*What the task asks*:
The lines you return must be all those in the data that hold the string "orbits".

════════════════════

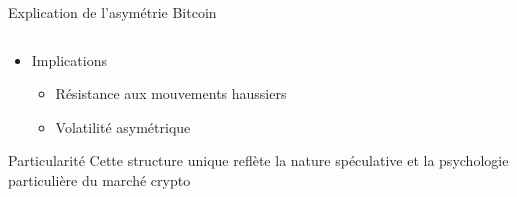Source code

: \documentclass[aspectratio=169]{beamer}  %
\begin{document}
\begin{frame}{Explication de l'asymétrie Bitcoin}
\begin{columns}
\begin{column}{0.5\textwidth}
\begin{itemize}
                \item \small{Implications}
                \begin{itemize}
                    \item \footnotesize{Résistance aux mouvements haussiers}
                    \item \footnotesize{Volatilité asymétrique}
                \end{itemize}
            \end{itemize}
            \begin{alertblock}{Particularité}
                Cette structure unique reflète la nature spéculative et la psychologie particulière du marché crypto
            \end{alertblock}
        \end{column}
    \end{columns}
\end{frame}
\end{document}
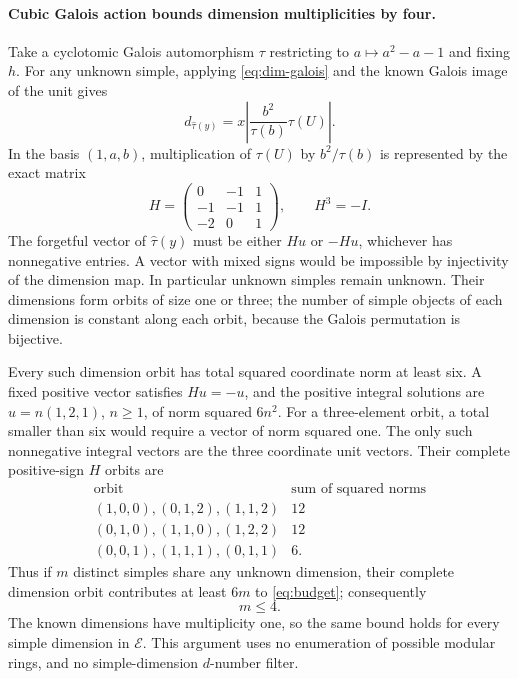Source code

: \documentclass[11pt]{article}
\newcommand{\E}{\mathcal E}
\begin{document}
\paragraph{Cubic Galois action bounds dimension multiplicities by four.}
Take a cyclotomic Galois automorphism $\tau$ restricting to
$a\mapsto a^2-a-1$ and fixing $h$. For any unknown simple, applying
\eqref{eq:dim-galois} and the known Galois image of the unit gives
\[
 d_{\widehat\tau(y)}=x\left|
 \frac{b^2}{\tau(b)}\tau(U)\right|.
\]
In the basis $(1,a,b)$, multiplication of $\tau(U)$ by
$b^2/\tau(b)$ is represented by the exact matrix
\[
 H=\begin{pmatrix}0&-1&1\\-1&-1&1\\-2&0&1\end{pmatrix},
 \qquad H^3=-I.
\]
The forgetful vector of $\widehat\tau(y)$ must be either $Hu$ or $-Hu$,
whichever has nonnegative entries. A vector with mixed signs would be
impossible by injectivity of the dimension map. In particular unknown
simples remain unknown. Their dimensions form orbits of size one or three;
the number of simple objects of each dimension is constant along each
orbit, because the Galois permutation is bijective.

Every such dimension orbit has total squared coordinate norm at least six.
A fixed positive vector satisfies $Hu=-u$, and the positive integral
solutions are $u=n(1,2,1)$, $n\geq1$, of norm squared $6n^2$.
For a three-element orbit, a total smaller than six would require a vector
of norm squared one. The only such nonnegative integral vectors are the
three coordinate unit vectors. Their complete positive-sign $H$ orbits are
\[
\begin{array}{c|c}
 \text{orbit}&\text{sum of squared norms}\\\hline
 (1,0,0),(0,1,2),(1,1,2)&12\\
 (0,1,0),(1,1,0),(1,2,2)&12\\
 (0,0,1),(1,1,1),(0,1,1)&6.
\end{array}
\]
Thus if $m$ distinct simples share any unknown dimension, their complete
dimension orbit contributes at least $6m$ to \eqref{eq:budget}; consequently
\begin{equation}
 m\leq4.
 \label{eq:four}
\end{equation}
The known dimensions have multiplicity one, so the same bound holds for
every simple dimension in $\E$. This argument uses no enumeration of
possible modular rings, and no simple-dimension $d$-number filter.
\end{document}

════════════════════

*Answer to the problem*:
simples remain unknown. Their dimensions form orbits of size one or three;
three coordinate unit vectors. Their complete positive-sign $H$ orbits are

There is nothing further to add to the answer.